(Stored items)

■ ■ ■ ■

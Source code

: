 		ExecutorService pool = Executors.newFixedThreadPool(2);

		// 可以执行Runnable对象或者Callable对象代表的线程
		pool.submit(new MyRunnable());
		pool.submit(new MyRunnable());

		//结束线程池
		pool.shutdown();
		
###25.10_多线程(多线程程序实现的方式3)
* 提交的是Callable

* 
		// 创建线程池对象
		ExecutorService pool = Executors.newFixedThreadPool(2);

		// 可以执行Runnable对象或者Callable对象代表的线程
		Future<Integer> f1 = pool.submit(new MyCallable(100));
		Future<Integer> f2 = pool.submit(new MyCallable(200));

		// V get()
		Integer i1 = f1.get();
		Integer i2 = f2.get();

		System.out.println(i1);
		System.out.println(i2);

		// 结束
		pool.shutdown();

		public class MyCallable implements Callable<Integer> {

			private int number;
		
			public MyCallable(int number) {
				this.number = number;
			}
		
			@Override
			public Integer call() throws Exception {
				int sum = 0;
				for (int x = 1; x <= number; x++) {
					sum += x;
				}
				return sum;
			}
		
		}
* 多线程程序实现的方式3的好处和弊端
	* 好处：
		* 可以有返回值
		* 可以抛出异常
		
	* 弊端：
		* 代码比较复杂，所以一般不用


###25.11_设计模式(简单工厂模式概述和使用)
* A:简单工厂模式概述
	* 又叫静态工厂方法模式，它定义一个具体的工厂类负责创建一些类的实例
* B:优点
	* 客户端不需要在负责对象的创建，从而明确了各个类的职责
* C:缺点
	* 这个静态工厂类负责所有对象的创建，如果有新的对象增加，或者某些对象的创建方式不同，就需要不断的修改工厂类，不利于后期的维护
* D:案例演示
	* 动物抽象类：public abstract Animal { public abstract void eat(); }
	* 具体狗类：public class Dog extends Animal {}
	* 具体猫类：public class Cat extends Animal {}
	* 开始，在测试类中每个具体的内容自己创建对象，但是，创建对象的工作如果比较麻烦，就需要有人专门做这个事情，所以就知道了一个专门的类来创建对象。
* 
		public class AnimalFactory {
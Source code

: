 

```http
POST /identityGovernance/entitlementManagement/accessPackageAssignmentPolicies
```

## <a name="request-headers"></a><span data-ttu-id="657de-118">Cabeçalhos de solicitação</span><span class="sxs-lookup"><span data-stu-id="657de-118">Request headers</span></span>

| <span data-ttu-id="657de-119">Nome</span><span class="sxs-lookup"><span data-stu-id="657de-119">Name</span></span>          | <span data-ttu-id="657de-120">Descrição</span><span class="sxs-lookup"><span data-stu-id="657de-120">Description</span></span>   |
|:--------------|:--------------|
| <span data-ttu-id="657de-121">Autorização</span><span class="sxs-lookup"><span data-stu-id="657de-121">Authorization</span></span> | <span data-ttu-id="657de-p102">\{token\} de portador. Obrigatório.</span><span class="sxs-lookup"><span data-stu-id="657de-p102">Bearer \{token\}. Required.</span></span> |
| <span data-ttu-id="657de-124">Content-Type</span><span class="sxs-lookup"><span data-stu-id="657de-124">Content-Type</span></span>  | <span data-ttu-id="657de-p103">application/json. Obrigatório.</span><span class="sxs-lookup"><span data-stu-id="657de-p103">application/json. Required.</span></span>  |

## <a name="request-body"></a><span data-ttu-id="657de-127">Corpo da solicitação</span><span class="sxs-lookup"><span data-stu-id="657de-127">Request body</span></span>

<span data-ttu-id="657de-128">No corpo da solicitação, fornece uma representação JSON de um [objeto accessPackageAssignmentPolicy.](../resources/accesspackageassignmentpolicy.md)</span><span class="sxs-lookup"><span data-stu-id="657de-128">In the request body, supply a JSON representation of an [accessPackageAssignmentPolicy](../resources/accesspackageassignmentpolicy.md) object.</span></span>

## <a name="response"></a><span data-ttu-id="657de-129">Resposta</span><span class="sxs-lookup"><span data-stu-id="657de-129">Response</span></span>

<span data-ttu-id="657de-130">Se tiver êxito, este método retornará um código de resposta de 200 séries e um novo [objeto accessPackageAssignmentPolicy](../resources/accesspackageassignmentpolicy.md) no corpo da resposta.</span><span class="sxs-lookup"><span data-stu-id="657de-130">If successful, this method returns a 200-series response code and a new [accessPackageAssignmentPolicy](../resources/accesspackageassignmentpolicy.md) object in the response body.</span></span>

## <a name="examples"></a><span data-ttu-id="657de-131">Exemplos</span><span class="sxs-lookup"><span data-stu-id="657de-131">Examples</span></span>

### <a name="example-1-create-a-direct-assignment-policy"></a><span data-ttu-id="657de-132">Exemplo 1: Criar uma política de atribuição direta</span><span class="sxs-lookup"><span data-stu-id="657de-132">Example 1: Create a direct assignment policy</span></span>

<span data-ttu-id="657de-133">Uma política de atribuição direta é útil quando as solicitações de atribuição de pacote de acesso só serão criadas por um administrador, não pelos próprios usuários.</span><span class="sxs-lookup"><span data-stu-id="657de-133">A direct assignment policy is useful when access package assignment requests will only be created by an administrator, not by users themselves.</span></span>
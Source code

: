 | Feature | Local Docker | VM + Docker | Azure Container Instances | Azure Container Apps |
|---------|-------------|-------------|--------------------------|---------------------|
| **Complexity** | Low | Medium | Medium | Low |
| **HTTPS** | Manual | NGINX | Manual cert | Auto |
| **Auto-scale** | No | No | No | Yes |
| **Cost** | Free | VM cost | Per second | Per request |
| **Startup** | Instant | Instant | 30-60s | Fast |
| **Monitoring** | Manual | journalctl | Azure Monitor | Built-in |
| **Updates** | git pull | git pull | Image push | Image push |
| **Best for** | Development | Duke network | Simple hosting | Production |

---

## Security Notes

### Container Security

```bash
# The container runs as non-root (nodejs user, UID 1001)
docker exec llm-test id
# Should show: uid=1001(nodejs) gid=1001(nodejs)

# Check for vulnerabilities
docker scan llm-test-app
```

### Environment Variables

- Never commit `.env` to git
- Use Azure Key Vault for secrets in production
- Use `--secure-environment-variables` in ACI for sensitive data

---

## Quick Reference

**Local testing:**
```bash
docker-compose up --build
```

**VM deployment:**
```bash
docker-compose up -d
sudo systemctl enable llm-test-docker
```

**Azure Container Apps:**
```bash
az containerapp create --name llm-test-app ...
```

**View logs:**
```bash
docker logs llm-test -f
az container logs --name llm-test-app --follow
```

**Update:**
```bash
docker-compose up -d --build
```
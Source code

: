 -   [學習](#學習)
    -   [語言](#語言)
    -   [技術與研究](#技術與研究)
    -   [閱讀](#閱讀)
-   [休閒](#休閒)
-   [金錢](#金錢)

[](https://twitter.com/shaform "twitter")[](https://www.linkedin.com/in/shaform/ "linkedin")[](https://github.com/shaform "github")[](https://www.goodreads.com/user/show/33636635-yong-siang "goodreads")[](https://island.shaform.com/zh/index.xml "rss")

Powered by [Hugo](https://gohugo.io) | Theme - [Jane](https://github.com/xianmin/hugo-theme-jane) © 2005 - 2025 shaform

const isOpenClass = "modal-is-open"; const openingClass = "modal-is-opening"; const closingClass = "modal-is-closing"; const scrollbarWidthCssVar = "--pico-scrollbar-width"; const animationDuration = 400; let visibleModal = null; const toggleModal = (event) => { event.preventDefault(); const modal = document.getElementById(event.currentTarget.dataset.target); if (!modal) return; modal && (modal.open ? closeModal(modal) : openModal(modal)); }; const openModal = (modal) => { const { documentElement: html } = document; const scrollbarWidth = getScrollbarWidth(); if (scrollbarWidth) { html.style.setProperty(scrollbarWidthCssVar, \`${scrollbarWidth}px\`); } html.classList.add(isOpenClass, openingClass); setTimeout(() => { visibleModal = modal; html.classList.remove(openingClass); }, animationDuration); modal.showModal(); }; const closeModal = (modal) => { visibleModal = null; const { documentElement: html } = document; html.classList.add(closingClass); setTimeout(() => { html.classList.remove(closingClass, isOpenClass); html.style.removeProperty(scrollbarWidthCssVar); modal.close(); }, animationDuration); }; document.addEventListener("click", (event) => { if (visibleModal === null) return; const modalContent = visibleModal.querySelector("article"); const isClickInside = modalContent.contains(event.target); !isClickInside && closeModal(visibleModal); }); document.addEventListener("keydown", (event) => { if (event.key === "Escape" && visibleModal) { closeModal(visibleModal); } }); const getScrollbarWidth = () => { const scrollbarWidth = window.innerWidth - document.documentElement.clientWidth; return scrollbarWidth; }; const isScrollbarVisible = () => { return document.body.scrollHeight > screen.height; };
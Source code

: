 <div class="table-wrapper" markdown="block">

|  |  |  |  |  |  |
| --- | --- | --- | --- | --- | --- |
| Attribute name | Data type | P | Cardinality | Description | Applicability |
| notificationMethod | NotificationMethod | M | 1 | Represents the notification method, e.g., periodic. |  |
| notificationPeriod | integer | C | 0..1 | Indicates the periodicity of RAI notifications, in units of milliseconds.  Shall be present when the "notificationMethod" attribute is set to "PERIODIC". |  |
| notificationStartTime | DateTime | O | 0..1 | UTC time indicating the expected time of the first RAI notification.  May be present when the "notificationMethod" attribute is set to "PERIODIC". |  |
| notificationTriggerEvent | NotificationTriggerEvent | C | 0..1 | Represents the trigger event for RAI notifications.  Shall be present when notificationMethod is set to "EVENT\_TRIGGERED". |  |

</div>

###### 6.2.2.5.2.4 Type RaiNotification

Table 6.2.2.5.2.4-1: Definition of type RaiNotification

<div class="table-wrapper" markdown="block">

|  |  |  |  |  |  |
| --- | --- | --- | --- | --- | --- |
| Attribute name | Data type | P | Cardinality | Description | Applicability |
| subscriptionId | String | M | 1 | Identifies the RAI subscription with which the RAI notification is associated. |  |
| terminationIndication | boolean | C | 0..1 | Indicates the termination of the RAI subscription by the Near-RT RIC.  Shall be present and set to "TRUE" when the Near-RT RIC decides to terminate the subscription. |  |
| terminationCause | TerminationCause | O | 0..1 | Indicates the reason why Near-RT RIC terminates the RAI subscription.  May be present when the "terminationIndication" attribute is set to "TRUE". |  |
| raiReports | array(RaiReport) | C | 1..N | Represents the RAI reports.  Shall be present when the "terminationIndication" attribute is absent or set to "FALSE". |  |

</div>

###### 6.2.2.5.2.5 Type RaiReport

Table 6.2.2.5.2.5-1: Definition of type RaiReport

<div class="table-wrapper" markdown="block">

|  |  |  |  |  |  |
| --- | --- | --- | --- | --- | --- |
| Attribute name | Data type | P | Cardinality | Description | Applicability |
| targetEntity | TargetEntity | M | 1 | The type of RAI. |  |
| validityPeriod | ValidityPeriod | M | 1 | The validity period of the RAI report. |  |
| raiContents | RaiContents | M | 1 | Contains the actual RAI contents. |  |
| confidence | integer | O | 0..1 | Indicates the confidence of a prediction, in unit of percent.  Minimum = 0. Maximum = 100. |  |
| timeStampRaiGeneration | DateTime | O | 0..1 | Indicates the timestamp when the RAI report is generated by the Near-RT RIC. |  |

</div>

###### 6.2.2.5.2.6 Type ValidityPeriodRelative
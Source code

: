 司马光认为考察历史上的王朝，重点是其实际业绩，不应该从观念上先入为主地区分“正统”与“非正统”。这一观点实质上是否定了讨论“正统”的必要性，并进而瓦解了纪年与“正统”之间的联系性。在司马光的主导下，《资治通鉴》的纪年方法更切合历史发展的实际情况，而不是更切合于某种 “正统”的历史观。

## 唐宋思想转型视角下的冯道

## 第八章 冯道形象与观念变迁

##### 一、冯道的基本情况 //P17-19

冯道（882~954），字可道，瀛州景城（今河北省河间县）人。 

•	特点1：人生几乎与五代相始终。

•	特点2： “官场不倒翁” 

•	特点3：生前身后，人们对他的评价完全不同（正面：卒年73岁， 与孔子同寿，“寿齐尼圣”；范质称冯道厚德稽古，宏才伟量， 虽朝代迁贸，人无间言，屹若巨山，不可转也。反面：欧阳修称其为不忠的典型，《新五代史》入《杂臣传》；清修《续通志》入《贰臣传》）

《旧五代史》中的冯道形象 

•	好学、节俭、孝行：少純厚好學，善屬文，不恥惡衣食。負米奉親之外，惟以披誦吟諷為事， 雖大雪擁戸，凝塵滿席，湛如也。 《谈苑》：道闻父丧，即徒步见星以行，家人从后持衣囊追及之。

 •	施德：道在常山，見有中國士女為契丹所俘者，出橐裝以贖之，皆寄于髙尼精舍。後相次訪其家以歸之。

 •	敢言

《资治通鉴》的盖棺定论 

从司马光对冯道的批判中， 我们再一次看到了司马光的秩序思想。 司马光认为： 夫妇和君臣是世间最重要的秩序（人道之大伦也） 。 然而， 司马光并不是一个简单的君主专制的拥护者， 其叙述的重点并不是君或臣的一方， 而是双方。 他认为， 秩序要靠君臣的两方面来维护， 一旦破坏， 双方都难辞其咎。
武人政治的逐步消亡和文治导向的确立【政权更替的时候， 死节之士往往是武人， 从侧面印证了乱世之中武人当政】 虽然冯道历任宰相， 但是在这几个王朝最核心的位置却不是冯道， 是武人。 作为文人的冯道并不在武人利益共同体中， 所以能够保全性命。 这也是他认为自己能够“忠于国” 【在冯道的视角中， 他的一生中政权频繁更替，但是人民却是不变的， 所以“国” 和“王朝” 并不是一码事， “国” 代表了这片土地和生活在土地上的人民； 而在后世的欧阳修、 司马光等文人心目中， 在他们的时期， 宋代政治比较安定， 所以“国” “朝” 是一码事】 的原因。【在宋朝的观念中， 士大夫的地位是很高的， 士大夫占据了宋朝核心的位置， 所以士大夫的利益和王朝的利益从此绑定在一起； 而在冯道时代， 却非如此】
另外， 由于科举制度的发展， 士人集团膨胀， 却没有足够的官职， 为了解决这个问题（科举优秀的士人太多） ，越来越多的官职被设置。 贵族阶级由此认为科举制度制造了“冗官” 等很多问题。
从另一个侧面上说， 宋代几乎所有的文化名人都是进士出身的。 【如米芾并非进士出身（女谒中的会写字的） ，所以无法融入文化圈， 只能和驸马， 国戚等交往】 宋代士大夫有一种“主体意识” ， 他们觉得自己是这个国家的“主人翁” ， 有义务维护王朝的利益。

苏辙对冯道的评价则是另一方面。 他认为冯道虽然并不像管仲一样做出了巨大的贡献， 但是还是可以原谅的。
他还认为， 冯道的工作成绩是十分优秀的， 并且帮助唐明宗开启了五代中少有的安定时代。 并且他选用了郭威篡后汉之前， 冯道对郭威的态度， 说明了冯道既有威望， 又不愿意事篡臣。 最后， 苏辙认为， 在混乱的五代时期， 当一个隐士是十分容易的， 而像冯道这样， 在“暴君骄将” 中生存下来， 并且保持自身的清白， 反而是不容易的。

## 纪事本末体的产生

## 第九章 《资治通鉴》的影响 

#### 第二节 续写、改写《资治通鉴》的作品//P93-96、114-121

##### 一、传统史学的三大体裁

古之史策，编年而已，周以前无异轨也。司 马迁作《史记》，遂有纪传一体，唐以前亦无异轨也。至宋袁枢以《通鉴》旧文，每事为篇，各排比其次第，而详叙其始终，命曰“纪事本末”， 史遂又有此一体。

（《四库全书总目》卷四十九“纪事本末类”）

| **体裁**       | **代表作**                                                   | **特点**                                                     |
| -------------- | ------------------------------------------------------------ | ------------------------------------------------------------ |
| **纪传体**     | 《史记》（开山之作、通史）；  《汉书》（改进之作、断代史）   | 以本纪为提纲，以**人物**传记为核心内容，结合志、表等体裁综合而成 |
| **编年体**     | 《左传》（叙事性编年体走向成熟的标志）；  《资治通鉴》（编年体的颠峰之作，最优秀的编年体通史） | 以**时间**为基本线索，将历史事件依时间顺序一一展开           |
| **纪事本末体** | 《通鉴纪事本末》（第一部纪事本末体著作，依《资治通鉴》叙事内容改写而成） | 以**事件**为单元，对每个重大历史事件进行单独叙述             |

■ ■ ■ ■

§ **TASK STATEMENT**
Your reply is one number: how many lines of the records above contain the word "direta".

§ **COMPLETED TASK**
2